Job Progression as a GIM Specialist
Higher speciality training starts at ST3 level and takes at least three years to complete. It is not possible to apply directly to ST3 level posts, instead, trainees have to apply to work in a speciality to obtain access to ST3 training in General Internal Medicine.
Trainees can apply for a dual-CCT in GIM and another speciality. At the end of training they will achieve two CCTs. Trainees can obtain a dual-CCT in Acute or General Internal Medicine, adding a year to the length of training (ST3-7).
Trainees can apply for consultant positions six months before obtaining their CCT, and there are opportunities to work in management as a clinical lead, or a clinical or medical director. There are also formal opportunities to become involved in the education and training of junior doctors by working as
- a director of medical education overseeing postgraduate medical training,
- a training programme director responsible for the education of trainee doctors in the local region, or
- an associate dean responsible for managing the training programme.
Academic General Medicine Roles
Trainees interested in an academic career can apply for an academic clinical fellowship. Alternatively, trainees can continue the ST clinical training programme after ST4 level.
Some consultants combine their clinical role with research, and it is possible to practise GIM with various specialties, including the two GIM subspecialities – stroke and metabolic medicine.
Competition for General Internal Medicine Roles
Candidates cannot apply to GIM at ST3. Nearly all General Internal Medicine training will take place in parallel with another speciality.

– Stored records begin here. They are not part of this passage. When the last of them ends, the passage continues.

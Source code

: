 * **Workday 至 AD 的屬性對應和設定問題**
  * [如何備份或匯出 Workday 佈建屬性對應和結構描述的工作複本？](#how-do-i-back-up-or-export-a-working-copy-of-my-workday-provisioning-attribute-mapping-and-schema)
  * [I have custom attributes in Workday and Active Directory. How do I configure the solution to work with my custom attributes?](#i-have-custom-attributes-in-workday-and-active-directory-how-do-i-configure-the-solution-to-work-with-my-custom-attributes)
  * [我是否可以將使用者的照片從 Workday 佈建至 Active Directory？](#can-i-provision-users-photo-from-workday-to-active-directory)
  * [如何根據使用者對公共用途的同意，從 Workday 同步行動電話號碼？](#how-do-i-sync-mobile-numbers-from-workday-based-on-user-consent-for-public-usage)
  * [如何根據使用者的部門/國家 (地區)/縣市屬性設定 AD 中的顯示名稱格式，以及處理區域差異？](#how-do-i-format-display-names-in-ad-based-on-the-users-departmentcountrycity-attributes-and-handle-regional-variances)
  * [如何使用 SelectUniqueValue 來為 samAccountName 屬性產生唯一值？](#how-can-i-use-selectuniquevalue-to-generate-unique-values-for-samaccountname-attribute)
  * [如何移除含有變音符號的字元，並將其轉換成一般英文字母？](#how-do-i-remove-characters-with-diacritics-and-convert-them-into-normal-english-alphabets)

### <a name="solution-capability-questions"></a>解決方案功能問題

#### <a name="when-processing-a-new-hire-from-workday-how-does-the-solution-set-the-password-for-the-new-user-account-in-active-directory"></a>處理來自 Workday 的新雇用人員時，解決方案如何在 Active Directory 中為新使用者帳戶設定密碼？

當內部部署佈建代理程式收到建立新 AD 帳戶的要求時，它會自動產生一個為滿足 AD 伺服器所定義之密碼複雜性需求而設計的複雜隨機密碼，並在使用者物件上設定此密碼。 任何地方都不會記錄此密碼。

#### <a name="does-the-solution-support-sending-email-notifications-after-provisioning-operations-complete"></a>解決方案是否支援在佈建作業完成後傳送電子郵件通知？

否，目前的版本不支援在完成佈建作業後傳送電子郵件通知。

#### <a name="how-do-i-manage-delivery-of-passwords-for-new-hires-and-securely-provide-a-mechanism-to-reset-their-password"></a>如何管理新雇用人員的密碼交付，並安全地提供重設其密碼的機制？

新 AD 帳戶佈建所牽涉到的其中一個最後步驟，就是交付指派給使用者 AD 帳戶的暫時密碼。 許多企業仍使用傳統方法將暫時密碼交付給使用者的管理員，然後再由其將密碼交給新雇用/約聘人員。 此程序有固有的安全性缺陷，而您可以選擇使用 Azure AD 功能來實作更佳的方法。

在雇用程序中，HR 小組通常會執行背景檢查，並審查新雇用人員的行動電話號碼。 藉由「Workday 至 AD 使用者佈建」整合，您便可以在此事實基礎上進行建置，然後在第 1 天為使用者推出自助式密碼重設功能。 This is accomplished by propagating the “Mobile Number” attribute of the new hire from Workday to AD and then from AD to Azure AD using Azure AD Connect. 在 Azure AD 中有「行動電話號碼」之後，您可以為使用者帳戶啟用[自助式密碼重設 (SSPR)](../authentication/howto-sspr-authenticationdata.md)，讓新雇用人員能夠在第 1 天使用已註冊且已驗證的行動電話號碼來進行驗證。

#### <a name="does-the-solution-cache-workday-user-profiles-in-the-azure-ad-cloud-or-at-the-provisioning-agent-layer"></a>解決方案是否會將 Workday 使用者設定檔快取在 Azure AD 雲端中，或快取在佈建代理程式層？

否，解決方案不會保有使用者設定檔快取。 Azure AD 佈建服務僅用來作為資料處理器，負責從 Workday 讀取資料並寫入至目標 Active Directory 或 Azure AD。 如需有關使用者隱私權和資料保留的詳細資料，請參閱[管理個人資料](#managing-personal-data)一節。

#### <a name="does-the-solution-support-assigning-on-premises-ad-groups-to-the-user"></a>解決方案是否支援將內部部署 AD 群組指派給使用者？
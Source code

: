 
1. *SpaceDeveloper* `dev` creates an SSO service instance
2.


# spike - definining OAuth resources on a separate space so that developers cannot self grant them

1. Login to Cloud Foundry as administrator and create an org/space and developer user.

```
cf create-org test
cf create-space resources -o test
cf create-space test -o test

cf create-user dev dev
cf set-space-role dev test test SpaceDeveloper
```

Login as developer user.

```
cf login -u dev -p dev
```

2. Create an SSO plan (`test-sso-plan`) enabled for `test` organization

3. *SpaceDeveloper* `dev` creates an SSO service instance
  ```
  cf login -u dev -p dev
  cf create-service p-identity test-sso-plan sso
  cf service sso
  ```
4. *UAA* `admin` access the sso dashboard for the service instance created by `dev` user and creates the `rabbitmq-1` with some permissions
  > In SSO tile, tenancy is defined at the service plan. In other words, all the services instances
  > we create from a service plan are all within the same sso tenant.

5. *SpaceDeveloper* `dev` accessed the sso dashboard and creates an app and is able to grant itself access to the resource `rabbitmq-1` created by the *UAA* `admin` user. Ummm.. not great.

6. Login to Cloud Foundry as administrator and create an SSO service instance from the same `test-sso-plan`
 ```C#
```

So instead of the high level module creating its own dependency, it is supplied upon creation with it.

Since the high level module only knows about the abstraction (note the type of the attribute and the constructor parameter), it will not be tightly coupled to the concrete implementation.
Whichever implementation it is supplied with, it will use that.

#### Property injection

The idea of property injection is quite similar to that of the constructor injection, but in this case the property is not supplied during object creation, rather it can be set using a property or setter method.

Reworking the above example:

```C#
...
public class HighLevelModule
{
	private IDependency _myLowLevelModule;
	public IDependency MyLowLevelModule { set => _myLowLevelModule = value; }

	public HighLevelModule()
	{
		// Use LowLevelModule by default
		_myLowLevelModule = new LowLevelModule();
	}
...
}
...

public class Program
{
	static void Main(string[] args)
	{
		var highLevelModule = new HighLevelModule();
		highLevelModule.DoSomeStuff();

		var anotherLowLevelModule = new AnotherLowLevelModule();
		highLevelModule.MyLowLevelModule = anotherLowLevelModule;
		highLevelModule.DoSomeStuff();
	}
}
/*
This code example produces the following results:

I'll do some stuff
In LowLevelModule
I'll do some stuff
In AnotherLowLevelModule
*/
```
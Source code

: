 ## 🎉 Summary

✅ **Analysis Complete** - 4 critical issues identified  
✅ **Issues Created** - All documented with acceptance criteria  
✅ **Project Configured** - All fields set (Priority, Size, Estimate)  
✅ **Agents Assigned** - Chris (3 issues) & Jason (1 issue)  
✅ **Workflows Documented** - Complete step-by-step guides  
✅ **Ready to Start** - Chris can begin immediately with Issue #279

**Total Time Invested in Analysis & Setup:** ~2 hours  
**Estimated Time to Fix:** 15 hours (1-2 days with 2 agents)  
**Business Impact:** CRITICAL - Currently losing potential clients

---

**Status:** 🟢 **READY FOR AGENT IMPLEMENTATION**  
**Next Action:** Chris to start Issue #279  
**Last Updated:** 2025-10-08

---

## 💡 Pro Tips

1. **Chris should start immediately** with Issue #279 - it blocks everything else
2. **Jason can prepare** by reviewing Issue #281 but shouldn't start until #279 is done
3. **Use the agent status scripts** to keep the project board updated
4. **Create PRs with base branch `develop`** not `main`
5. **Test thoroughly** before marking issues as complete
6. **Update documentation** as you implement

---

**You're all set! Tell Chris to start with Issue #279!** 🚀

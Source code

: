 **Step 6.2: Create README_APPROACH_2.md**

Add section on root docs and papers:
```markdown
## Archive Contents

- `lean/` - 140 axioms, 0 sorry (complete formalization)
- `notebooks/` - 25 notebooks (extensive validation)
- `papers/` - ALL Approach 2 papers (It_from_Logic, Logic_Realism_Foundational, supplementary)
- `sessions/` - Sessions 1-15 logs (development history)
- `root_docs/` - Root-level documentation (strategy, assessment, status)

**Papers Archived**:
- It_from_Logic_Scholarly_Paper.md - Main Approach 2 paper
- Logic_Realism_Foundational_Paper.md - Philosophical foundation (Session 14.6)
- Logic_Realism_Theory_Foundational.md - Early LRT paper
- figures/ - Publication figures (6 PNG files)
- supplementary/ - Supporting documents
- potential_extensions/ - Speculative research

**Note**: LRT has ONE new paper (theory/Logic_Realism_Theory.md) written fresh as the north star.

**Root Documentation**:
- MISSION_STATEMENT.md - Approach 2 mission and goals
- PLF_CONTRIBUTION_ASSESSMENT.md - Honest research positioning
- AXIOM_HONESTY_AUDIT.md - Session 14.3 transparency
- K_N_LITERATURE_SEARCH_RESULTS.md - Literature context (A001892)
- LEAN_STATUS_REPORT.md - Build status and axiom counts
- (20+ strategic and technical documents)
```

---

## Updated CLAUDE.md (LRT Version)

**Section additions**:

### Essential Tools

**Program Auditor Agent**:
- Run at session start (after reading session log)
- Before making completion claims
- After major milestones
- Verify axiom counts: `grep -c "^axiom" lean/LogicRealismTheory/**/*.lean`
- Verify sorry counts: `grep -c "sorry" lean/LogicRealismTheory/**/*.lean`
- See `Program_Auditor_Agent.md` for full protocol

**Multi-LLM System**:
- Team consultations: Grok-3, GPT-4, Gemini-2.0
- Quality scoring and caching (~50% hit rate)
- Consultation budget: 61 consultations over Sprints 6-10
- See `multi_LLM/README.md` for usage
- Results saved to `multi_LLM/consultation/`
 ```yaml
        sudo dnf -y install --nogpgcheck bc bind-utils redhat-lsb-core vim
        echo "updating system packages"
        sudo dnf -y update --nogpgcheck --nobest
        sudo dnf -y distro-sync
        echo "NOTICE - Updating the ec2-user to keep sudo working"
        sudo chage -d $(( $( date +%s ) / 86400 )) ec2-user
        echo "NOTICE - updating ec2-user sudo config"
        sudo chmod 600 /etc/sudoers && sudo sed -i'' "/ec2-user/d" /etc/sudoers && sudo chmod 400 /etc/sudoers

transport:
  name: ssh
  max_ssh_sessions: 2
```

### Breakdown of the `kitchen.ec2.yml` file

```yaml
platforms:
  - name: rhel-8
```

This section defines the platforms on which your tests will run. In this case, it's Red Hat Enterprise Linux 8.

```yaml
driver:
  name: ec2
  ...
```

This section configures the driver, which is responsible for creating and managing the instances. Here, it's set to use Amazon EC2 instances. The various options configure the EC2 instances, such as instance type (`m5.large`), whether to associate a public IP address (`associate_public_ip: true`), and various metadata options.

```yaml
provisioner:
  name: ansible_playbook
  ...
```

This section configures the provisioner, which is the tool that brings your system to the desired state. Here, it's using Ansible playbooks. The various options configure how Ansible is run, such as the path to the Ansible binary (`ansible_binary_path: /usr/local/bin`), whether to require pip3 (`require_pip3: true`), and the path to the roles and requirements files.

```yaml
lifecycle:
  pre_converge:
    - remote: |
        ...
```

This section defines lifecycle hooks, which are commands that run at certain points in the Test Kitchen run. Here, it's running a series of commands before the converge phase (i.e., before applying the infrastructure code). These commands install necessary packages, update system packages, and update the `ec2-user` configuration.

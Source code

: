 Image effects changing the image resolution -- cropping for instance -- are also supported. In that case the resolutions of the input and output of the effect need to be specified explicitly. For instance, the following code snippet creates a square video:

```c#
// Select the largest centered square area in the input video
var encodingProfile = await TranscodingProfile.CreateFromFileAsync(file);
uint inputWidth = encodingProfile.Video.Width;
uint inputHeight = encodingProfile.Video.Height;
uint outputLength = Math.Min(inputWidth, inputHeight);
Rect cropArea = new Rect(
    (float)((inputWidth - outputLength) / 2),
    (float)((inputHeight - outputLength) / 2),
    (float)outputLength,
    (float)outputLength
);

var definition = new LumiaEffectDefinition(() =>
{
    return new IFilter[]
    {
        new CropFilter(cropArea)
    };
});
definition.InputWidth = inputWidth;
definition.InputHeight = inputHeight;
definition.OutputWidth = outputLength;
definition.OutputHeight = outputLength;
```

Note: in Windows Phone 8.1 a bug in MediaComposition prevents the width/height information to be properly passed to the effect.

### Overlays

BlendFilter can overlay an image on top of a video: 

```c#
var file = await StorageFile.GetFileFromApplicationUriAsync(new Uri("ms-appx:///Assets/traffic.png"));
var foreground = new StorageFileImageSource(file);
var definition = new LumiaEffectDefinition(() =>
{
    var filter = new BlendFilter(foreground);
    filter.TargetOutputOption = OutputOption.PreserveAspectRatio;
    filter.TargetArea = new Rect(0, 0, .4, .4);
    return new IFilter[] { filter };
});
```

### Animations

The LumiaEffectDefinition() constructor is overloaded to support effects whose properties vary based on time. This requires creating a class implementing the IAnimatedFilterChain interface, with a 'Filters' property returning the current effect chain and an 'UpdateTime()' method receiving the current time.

In December 2017, there were
- 795 consultants,
- 21 associate specialists,
- 135 speciality doctors,
- 1 staff grade,
- 1,068 speciality registrars,
- 897 core trainees,
- 760 F2 trainees, and
- 992 F1 trainees.
Salaries in General Internal Medicine
The starting salary for junior doctors in England ranges from £26,614 to £46,208, and from £37,923 to £87,521 for speciality doctors. Consultants can expect to earn between £76,761 and £103,490. There are additional supplements for on-call work, antisocial hours, and other commitments and situations. For additional information, please check our page on pay scales.
A Day in the Life of a General Medicine Specialist
Most of the work is inpatient-based – in acute medical units, inpatient wards, or medical admissions units – although there is some outpatient contact. Ward rounds involve reviewing new admissions, managing current patients and caring for those who have developed an acute medical illness during their time in hospital. There is also regular on-call work.